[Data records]
◇ ◇ ◇ ◇ ◇ ◇ ◇
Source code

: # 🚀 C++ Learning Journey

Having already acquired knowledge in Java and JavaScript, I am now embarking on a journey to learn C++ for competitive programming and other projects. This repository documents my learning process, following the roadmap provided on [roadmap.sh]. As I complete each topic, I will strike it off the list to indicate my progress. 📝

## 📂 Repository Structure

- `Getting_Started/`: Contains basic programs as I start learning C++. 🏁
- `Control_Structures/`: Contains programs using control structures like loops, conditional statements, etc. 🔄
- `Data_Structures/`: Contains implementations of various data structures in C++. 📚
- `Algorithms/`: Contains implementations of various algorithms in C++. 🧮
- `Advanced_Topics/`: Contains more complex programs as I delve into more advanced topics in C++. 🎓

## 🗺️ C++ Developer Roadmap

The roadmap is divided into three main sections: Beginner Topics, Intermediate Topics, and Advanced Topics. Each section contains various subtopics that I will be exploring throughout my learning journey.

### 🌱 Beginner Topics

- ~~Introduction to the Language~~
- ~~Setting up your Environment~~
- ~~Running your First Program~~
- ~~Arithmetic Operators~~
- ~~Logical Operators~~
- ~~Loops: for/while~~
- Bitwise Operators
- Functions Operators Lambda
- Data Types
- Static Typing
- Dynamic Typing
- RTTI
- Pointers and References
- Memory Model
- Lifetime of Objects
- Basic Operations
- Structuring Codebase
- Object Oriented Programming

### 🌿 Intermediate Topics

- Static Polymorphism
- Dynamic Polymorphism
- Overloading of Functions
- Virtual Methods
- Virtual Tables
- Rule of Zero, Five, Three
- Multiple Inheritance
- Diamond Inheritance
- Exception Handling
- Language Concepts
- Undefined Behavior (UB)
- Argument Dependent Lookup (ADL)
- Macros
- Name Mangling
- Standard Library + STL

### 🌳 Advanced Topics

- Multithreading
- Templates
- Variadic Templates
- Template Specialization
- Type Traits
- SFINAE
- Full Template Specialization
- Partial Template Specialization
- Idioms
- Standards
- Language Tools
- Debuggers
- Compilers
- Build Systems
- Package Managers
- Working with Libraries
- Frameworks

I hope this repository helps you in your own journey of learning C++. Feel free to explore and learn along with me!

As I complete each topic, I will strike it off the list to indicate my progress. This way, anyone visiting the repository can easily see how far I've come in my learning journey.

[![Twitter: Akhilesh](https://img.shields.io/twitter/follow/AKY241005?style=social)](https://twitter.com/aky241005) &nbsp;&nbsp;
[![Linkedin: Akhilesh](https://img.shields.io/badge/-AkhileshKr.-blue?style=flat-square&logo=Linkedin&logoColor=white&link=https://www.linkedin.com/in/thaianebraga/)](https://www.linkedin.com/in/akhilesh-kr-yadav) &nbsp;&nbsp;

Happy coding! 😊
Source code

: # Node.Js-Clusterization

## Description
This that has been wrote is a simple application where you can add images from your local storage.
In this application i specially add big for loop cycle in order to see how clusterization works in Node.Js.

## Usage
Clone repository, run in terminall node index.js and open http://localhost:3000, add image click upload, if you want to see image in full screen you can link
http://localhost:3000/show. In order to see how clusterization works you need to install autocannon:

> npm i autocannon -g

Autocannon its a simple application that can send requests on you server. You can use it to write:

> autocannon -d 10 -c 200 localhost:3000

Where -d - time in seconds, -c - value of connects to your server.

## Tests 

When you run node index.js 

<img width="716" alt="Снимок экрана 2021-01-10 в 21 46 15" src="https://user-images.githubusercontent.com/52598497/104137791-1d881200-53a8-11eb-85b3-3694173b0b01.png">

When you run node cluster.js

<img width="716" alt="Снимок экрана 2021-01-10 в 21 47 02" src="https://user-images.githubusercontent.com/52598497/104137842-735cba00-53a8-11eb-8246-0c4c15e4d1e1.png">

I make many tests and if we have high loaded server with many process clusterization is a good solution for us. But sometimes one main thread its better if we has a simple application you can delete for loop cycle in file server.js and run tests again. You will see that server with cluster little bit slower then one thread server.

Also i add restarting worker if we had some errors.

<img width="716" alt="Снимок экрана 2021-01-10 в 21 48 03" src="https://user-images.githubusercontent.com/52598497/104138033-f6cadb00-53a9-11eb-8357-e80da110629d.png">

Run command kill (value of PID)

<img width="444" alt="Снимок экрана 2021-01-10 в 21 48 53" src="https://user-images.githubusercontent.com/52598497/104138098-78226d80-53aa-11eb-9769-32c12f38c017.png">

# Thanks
◇ ◇ ◇ ◇ ◇ ◇ ◇
Write the records above out again precisely.

Source code

: # 🚀 C++ Learning Journey

Having already acquired knowledge in Java and JavaScript, I am now embarking on a journey to learn C++ for competitive programming and other projects. This repository documents my learning process, following the roadmap provided on [roadmap.sh]. As I complete each topic, I will strike it off the list to indicate my progress. 📝

## 📂 Repository Structure

- `Getting_Started/`: Contains basic programs as I start learning C++. 🏁
- `Control_Structures/`: Contains programs using control structures like loops, conditional statements, etc. 🔄
- `Data_Structures/`: Contains implementations of various data structures in C++. 📚
- `Algorithms/`: Contains implementations of various algorithms in C++. 🧮
- `Advanced_Topics/`: Contains more complex programs as I delve into more advanced topics in C++. 🎓

## 🗺️ C++ Developer Roadmap

The roadmap is divided into three main sections: Beginner Topics, Intermediate Topics, and Advanced Topics. Each section contains various subtopics that I will be exploring throughout my learning journey.

### 🌱 Beginner Topics

- ~~Introduction to the Language~~
- ~~Setting up your Environment~~
- ~~Running your First Program~~
- ~~Arithmetic Operators~~
- ~~Logical Operators~~
- ~~Loops: for/while~~
- Bitwise Operators
- Functions Operators Lambda
- Data Types
- Static Typing
- Dynamic Typing
- RTTI
- Pointers and References
- Memory Model
- Lifetime of Objects
- Basic Operations
- Structuring Codebase
- Object Oriented Programming

### 🌿 Intermediate Topics

- Static Polymorphism
- Dynamic Polymorphism
- Overloading of Functions
- Virtual Methods
- Virtual Tables
- Rule of Zero, Five, Three
- Multiple Inheritance
- Diamond Inheritance
- Exception Handling
- Language Concepts
- Undefined Behavior (UB)
- Argument Dependent Lookup (ADL)
- Macros
- Name Mangling
- Standard Library + STL

### 🌳 Advanced Topics

- Multithreading
- Templates
- Variadic Templates
- Template Specialization
- Type Traits
- SFINAE
- Full Template Specialization
- Partial Template Specialization
- Idioms
- Standards
- Language Tools
- Debuggers
- Compilers
- Build Systems
- Package Managers
- Working with Libraries
- Frameworks

I hope this repository helps you in your own journey of learning C++. Feel free to explore and learn along with me!

As I complete each topic, I will strike it off the list to indicate my progress. This way, anyone visiting the repository can easily see how far I've come in my learning journey.

[![Twitter: Akhilesh](https://img.shields.io/twitter/follow/AKY241005?style=social)](https://twitter.com/aky241005) &nbsp;&nbsp;
[![Linkedin: Akhilesh](https://img.shields.io/badge/-AkhileshKr.-blue?style=flat-square&logo=Linkedin&logoColor=white&link=https://www.linkedin.com/in/thaianebraga/)](https://www.linkedin.com/in/akhilesh-kr-yadav) &nbsp;&nbsp;

Happy coding! 😊
Source code

: # Node.Js-Clusterization

## Description
This that has been wrote is a simple application where you can add images from your local storage.
In this application i specially add big for loop cycle in order to see how clusterization works in Node.Js.

## Usage
Clone repository, run in terminall node index.js and open http://localhost:3000, add image click upload, if you want to see image in full screen you can link
http://localhost:3000/show. In order to see how clusterization works you need to install autocannon:

> npm i autocannon -g

Autocannon its a simple application that can send requests on you server. You can use it to write:

> autocannon -d 10 -c 200 localhost:3000

Where -d - time in seconds, -c - value of connects to your server.

## Tests 

When you run node index.js 

<img width="716" alt="Снимок экрана 2021-01-10 в 21 46 15" src="https://user-images.githubusercontent.com/52598497/104137791-1d881200-53a8-11eb-85b3-3694173b0b01.png">

When you run node cluster.js

<img width="716" alt="Снимок экрана 2021-01-10 в 21 47 02" src="https://user-images.githubusercontent.com/52598497/104137842-735cba00-53a8-11eb-8246-0c4c15e4d1e1.png">

I make many tests and if we have high loaded server with many process clusterization is a good solution for us. But sometimes one main thread its better if we has a simple application you can delete for loop cycle in file server.js and run tests again. You will see that server with cluster little bit slower then one thread server.

Also i add restarting worker if we had some errors.

<img width="716" alt="Снимок экрана 2021-01-10 в 21 48 03" src="https://user-images.githubusercontent.com/52598497/104138033-f6cadb00-53a9-11eb-8357-e80da110629d.png">

Run command kill (value of PID)

<img width="444" alt="Снимок экрана 2021-01-10 в 21 48 53" src="https://user-images.githubusercontent.com/52598497/104138098-78226d80-53aa-11eb-9769-32c12f38c017.png">

# Thanks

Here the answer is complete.